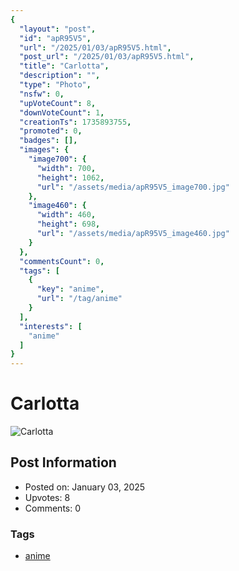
 ```yaml
---
{
  "layout": "post",
  "id": "apR95V5",
  "url": "/2025/01/03/apR95V5.html",
  "post_url": "/2025/01/03/apR95V5.html",
  "title": "Carlotta",
  "description": "",
  "type": "Photo",
  "nsfw": 0,
  "upVoteCount": 8,
  "downVoteCount": 1,
  "creationTs": 1735893755,
  "promoted": 0,
  "badges": [],
  "images": {
    "image700": {
      "width": 700,
      "height": 1062,
      "url": "/assets/media/apR95V5_image700.jpg"
    },
    "image460": {
      "width": 460,
      "height": 698,
      "url": "/assets/media/apR95V5_image460.jpg"
    }
  },
  "commentsCount": 0,
  "tags": [
    {
      "key": "anime",
      "url": "/tag/anime"
    }
  ],
  "interests": [
    "anime"
  ]
}
---
```


# Carlotta

![Carlotta](/assets/media/apR95V5_image700.jpg)

## Post Information

- Posted on: January 03, 2025
- Upvotes: 8
- Comments: 0

### Tags

- [anime](/tag/anime)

▬▬▬▬▬▬▬▬▬▬

[Work to complete] Within the records above, count the lines that hold the word "anime" and give only that number.

[Result] 4